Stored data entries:
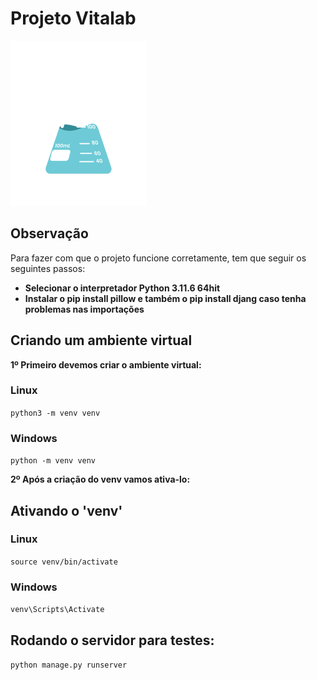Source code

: # Projeto Vitalab

![Vitalab](./templates/static/geral/img/logo.png)

## Observação

Para fazer com que o projeto funcione corretamente, tem que seguir os seguintes passos:

 - **Selecionar o interpretador Python 3.11.6 64hit**
 - **Instalar o pip install pillow e também o pip install djang caso tenha problemas nas importações**

## Criando um ambiente virtual

**1º Primeiro devemos criar o ambiente virtual:**

### Linux

`python3 -m venv venv`

### Windows

`python -m venv venv`

**2º Após a criação do venv vamos ativa-lo:**

## Ativando o 'venv'

### Linux

`source venv/bin/activate`

### Windows

`venv\Scripts\Activate`

## Rodando o servidor para testes:

`python manage.py runserver`
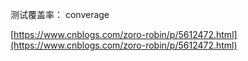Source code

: 

测试覆盖率： converage

[https://www.cnblogs.com/zoro-robin/p/5612472.html](https://www.cnblogs.com/zoro-robin/p/5612472.html)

▶ **Problem requirements**:
From the line containing "# Projeto Vitalab" down to the final line of the records above, restate every line word for word, add nothing, and skip the pictures.

▶ **Answer space**:
: # Projeto Vitalab

![Vitalab](./templates/static/geral/img/logo.png)

## Observação

Para fazer com que o projeto funcione corretamente, tem que seguir os seguintes passos:

 - **Selecionar o interpretador Python 3.11.6 64hit**
 - **Instalar o pip install pillow e também o pip install djang caso tenha problemas nas importações**

## Criando um ambiente virtual

**1º Primeiro devemos criar o ambiente virtual:**

### Linux

`python3 -m venv venv`

### Windows

`python -m venv venv`

**2º Após a criação do venv vamos ativa-lo:**

## Ativando o 'venv'

### Linux

`source venv/bin/activate`

### Windows

`venv\Scripts\Activate`

## Rodando o servidor para testes:

`python manage.py runserver`
Source code

: 

测试覆盖率： converage

[https://www.cnblogs.com/zoro-robin/p/5612472.html](https://www.cnblogs.com/zoro-robin/p/5612472.html)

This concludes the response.